▸ WORK INSTRUCTION: Within the entries below, the lines from the one with "WHICH ARE YOU?" through the one with "Or the honors won." are to be set down exactly, both ends kept.

▸ DATA TO PROCESS:
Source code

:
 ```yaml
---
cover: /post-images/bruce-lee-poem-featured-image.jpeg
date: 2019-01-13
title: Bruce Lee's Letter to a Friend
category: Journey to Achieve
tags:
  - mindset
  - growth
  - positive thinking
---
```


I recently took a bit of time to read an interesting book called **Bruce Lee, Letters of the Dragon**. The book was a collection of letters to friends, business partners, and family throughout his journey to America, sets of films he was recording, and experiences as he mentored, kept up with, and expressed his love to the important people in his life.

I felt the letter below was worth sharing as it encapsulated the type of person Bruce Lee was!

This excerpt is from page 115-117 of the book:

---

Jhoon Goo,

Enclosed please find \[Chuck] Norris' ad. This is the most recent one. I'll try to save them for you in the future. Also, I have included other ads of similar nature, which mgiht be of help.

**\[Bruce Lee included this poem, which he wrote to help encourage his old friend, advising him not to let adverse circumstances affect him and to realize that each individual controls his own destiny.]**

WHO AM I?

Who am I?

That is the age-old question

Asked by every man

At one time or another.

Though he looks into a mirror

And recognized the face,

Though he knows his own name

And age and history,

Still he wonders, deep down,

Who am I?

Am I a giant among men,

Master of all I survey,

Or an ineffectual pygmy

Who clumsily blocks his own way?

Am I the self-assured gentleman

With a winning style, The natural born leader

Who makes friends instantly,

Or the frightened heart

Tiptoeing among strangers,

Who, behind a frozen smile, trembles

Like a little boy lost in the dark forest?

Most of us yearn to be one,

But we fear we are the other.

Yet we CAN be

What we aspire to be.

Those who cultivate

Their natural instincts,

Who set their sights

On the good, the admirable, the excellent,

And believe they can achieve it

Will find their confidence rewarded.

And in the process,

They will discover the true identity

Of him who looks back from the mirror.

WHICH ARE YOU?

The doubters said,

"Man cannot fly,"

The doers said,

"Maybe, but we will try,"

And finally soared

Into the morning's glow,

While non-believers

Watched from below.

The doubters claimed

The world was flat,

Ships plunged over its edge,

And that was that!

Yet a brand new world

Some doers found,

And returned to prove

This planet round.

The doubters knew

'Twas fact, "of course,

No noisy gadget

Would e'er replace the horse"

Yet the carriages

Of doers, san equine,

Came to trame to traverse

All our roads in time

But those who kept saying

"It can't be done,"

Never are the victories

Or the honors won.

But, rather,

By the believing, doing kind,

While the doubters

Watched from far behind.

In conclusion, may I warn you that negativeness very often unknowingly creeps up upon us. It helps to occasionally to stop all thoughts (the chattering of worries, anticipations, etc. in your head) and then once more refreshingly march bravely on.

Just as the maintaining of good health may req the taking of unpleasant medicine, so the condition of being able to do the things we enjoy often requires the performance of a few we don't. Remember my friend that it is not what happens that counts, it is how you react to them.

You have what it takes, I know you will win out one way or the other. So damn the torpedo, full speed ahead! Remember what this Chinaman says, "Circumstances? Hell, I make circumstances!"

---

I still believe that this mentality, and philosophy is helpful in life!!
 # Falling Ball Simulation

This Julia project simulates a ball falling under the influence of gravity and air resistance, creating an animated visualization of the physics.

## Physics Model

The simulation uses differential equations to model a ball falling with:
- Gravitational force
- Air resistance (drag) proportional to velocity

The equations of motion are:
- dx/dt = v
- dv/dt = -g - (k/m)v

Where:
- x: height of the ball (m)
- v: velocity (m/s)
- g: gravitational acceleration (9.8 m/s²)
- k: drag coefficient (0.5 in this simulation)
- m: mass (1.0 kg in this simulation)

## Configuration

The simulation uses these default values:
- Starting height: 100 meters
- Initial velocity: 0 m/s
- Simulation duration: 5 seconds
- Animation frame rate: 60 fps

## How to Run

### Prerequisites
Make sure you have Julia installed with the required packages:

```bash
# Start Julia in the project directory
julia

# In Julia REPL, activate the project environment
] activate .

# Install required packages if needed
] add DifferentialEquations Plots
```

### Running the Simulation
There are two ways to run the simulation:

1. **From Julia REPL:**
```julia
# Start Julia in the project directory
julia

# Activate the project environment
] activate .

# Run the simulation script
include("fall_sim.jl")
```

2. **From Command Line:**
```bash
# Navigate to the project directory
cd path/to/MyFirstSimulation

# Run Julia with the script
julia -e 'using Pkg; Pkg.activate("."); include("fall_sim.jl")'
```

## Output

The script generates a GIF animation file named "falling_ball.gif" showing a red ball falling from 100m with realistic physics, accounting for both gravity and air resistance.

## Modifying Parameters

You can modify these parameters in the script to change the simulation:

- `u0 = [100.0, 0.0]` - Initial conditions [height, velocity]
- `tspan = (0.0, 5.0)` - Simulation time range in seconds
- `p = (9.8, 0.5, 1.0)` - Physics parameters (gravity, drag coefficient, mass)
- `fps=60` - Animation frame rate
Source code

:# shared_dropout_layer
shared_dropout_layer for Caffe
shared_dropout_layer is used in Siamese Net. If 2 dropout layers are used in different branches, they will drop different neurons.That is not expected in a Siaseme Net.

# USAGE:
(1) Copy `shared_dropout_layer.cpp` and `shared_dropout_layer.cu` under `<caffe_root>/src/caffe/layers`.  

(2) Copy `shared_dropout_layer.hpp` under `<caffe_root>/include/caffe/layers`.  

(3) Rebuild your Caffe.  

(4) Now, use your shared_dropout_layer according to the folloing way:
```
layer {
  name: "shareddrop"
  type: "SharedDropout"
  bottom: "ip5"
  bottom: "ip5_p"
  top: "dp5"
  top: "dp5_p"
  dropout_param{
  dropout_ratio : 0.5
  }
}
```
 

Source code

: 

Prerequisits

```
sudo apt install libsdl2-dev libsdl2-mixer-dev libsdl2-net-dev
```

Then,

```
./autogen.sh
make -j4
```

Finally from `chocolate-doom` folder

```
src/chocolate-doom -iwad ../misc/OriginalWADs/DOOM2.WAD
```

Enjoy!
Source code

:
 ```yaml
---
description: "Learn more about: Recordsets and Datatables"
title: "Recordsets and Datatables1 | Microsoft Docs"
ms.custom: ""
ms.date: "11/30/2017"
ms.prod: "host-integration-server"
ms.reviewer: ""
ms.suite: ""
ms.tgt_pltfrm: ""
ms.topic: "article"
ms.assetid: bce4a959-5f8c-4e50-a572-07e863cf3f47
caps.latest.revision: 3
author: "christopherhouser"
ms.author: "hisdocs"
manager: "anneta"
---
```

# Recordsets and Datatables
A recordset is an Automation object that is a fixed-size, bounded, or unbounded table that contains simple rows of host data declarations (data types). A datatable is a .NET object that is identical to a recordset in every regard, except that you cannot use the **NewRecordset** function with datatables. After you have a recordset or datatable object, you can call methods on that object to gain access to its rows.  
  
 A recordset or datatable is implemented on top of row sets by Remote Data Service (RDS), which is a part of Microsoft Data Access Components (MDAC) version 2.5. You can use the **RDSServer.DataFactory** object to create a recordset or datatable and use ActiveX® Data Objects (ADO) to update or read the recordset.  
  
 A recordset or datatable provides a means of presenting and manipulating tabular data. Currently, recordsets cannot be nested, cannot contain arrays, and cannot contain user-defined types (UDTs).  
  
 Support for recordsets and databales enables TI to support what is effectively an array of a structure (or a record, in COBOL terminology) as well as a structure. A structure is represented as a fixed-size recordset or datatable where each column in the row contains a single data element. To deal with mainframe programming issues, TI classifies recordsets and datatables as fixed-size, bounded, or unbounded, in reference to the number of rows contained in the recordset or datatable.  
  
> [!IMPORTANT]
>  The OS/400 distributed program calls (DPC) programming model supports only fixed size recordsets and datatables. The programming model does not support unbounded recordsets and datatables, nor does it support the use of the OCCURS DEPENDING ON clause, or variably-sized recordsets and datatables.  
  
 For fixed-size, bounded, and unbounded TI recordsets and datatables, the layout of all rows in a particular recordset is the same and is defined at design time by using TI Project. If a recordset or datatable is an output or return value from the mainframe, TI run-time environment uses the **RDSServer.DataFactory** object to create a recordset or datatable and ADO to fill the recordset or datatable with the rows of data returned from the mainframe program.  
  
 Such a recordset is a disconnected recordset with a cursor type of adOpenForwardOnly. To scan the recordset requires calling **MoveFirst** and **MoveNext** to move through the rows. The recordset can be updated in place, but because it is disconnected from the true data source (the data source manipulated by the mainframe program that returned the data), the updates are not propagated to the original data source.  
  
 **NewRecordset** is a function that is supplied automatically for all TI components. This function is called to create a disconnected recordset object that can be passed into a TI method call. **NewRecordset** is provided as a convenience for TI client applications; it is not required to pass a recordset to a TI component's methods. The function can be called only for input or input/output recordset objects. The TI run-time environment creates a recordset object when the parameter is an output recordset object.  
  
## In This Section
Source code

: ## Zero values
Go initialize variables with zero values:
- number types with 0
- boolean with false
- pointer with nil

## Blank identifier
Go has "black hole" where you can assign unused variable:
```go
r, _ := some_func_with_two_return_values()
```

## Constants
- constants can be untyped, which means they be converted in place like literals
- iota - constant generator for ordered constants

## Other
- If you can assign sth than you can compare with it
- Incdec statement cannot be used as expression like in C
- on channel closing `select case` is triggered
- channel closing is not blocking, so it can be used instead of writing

▸ EXPECTED ANSWER:
WHICH ARE YOU?

The doubters said,

"Man cannot fly,"

The doers said,

"Maybe, but we will try,"

And finally soared

Into the morning's glow,

While non-believers

Watched from below.

The doubters claimed

The world was flat,

Ships plunged over its edge,

And that was that!

Yet a brand new world

Some doers found,

And returned to prove

This planet round.

The doubters knew

'Twas fact, "of course,

No noisy gadget

Would e'er replace the horse"

Yet the carriages

Of doers, san equine,

Came to trame to traverse

All our roads in time

But those who kept saying

"It can't be done,"

Never are the victories

Or the honors won.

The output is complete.